-- What you have to do --
Which lines below contain "data"? Copy every one of them.

-- Record excerpts --

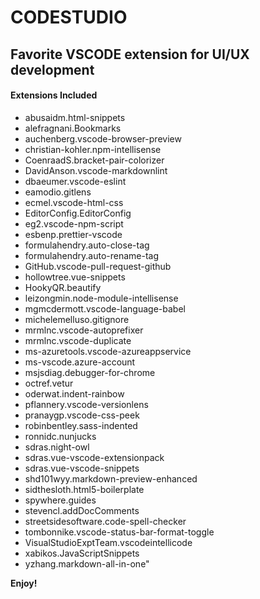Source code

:# CODESTUDIO

## Favorite VSCODE extension for UI/UX development

#### Extensions Included

- abusaidm.html-snippets 
- alefragnani.Bookmarks 
- auchenberg.vscode-browser-preview 
- christian-kohler.npm-intellisense 
- CoenraadS.bracket-pair-colorizer 
- DavidAnson.vscode-markdownlint 
- dbaeumer.vscode-eslint 
- eamodio.gitlens 
- ecmel.vscode-html-css 
- EditorConfig.EditorConfig 
- eg2.vscode-npm-script 
- esbenp.prettier-vscode 
- formulahendry.auto-close-tag 
- formulahendry.auto-rename-tag 
- GitHub.vscode-pull-request-github 
- hollowtree.vue-snippets 
- HookyQR.beautify 
- leizongmin.node-module-intellisense 
- mgmcdermott.vscode-language-babel 
- michelemelluso.gitignore 
- mrmlnc.vscode-autoprefixer 
- mrmlnc.vscode-duplicate 
- ms-azuretools.vscode-azureappservice 
- ms-vscode.azure-account 
- msjsdiag.debugger-for-chrome 
- octref.vetur 
- oderwat.indent-rainbow 
- pflannery.vscode-versionlens 
- pranaygp.vscode-css-peek 
- robinbentley.sass-indented 
- ronnidc.nunjucks 
- sdras.night-owl 
- sdras.vue-vscode-extensionpack 
- sdras.vue-vscode-snippets 
- shd101wyy.markdown-preview-enhanced 
- sidthesloth.html5-boilerplate 
- spywhere.guides 
- stevencl.addDocComments 
- streetsidesoftware.code-spell-checker 
- tombonnike.vscode-status-bar-format-toggle 
- VisualStudioExptTeam.vscodeintellicode 
- xabikos.JavaScriptSnippets 
- yzhang.markdown-all-in-one"

**Enjoy!**
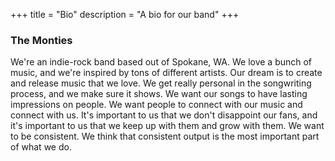 +++
title = "Bio"
description = "A bio for our band"
+++

### The Monties

We're an indie-rock band based out of Spokane, WA. We love a bunch of music, and we're inspired by tons of different artists. Our dream is to create and release music that we love. We get really personal in the songwriting process, and we make sure it shows. We want our songs to have lasting impressions on people. We want people to connect with our music and connect with us. It's important to us that we don't disappoint our fans, and it's important to us that we keep up with them and grow with them. We want to be consistent. We think that consistent output is the most important part of what we do.


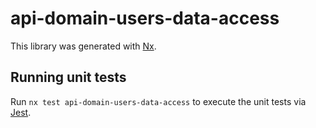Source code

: # api-domain-users-data-access

This library was generated with [Nx](https://nx.dev).

## Running unit tests

Run `nx test api-domain-users-data-access` to execute the unit tests via [Jest](https://jestjs.io).
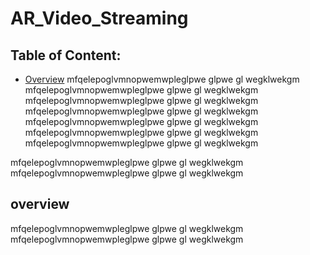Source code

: # AR_Video_Streaming

## Table of Content:
 - [Overview](##overview)
mfqelepoglvmnopwemwpleglpwe glpwe gl wegklwekgm mfqelepoglvmnopwemwpleglpwe glpwe gl wegklwekgm mfqelepoglvmnopwemwpleglpwe glpwe gl wegklwekgm 
mfqelepoglvmnopwemwpleglpwe glpwe gl wegklwekgm 
mfqelepoglvmnopwemwpleglpwe glpwe gl wegklwekgm 
mfqelepoglvmnopwemwpleglpwe glpwe gl wegklwekgm 
mfqelepoglvmnopwemwpleglpwe glpwe gl wegklwekgm 

mfqelepoglvmnopwemwpleglpwe glpwe gl wegklwekgm 
mfqelepoglvmnopwemwpleglpwe glpwe gl wegklwekgm 
## overview

mfqelepoglvmnopwemwpleglpwe glpwe gl wegklwekgm 
mfqelepoglvmnopwemwpleglpwe glpwe gl wegklwekgm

-- Response to this task --
: # api-domain-users-data-access
Run `nx test api-domain-users-data-access` to execute the unit tests via [Jest](https://jestjs.io).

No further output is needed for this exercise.